Xie Yinghua, Lou Danfei, Zhang Daimin
Department of Geriatrics, Fuzhou NO.1 Hospital Affiliated with Fujian Medical University, Fuzhou, Fujian, 350009, People's Republic of China.
Department of Geriatrics, Shanghai Municipal Hospital of Traditional Chinese Medicine, Shanghai University of Traditional Chinese Medicine, Shanghai, 200071, People's Republic of China.
J Inflamm Res. 2021 Dec 11;14:6799-6812. doi: 10.2147/JIR.S329020. eCollection 2021.
Atherosclerosis is an aging-related disease, partly attributed to telomerase dysfunction. This study aims to investigate whether telomere dysfunction-related vascular aging is involved in the protection mechanism of melatonin (MLT) in atherosclerosis.
Young and aged ApoE mice were used to establish atherosclerotic mice model. H&E staining and immunofluorescence assay were performed to detect endothelial cell injury and apoptosis. Inflammatory cytokines and oxidative stress-related factors were determined using corresponding commercial assay kits. Telomerase activity was detected by TRAP assay, and SA-β-gal staining was conducted to evaluate cellular senescence. HUVECs were treated with HO for 1 h to induce senescence. Western blot was performed to measure protein expression.
An obvious vascular endothelial injury, reflected by excessive production of inflammatory cytokines, elevated ROS, MDA and SOD levels, and more apoptotic endothelial cells, was found in atherosclerotic mice, especially in aged mice, which were then greatly suppressed by MLT. In addition, telomere dysfunction and senescence occurred in atherosclerosis, especially in aged mice, while MLT significantly alleviated the conditions. CYP1A1, one of the targeted genes of MLT, was verified to be upregulated in atherosclerotic mice but downregulated by MLT. Furthermore, HO induced a senescence model in HUVECs, which was accompanied with a remarkably increased cell viability loss and apoptosis rate, and a downregulated telomerase activity of HUVECs, and this phenomenon was strengthened by RHPS4, an inhibitor of telomerase activity. However, MLT could partly abolish these changes in HO- and RHPS4-treated HUVECs, demonstrating that MLT alleviated vascular endothelial injury by regulating senescence and telomerase activity.
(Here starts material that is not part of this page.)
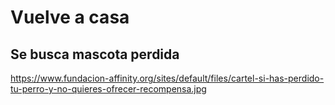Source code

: #  Vuelve a  casa
##  Se busca mascota perdida
https://www.fundacion-affinity.org/sites/default/files/cartel-si-has-perdido-tu-perro-y-no-quieres-ofrecer-recompensa.jpg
Collectively, this study provided evidence for the protective role of MLT in atherosclerosis through regulating telomere dysfunction-related vascular aging.
动脉粥样硬化是一种与衰老相关的疾病,部分归因于端粒酶功能障碍。本研究旨在探讨端粒功能障碍相关的血管衰老是否参与褪黑素(MLT)对动脉粥样硬化的保护机制。
使用年轻和老年载脂蛋白E小鼠建立动脉粥样硬化小鼠模型。进行苏木精-伊红(H&E)染色和免疫荧光分析以检测内皮细胞损伤和凋亡。使用相应的商业检测试剂盒测定炎性细胞因子和氧化应激相关因子。通过端粒重复序列扩增法(TRAP)检测端粒酶活性,并进行衰老相关β-半乳糖苷酶(SA-β-gal)染色以评估细胞衰老。用羟基脲(HO)处理人脐静脉内皮细胞(HUVECs)1小时以诱导衰老。进行蛋白质印迹法检测蛋白质表达。
在动脉粥样硬化小鼠中,尤其是老年小鼠中,发现明显的血管内皮损伤,表现为炎性细胞因子过度产生、活性氧(ROS)、丙二醛(MDA)和超氧化物歧化酶(SOD)水平升高以及更多的凋亡内皮细胞,而MLT可显著抑制这些损伤。此外,动脉粥样硬化中出现端粒功能障碍和衰老,尤其是在老年小鼠中,而MLT可显著改善这些情况。MLT的靶基因之一细胞色素P450 1A1(CYP1A1)在动脉粥样硬化小鼠中被证实上调,但被MLT下调。此外,HO诱导HUVECs衰老模型,伴随着细胞活力丧失和凋亡率显著增加以及HUVECs端粒酶活性下调,而端粒酶活性抑制剂RHPS4可增强这种现象。然而,MLT可部分消除HO和RHPS4处理的HUVECs中的这些变化,表明MLT通过调节衰老和端粒酶活性减轻血管内皮损伤。
总体而言,本研究为MLT通过调节端粒功能障碍相关的血管衰老在动脉粥样硬化中的保护作用提供了证据。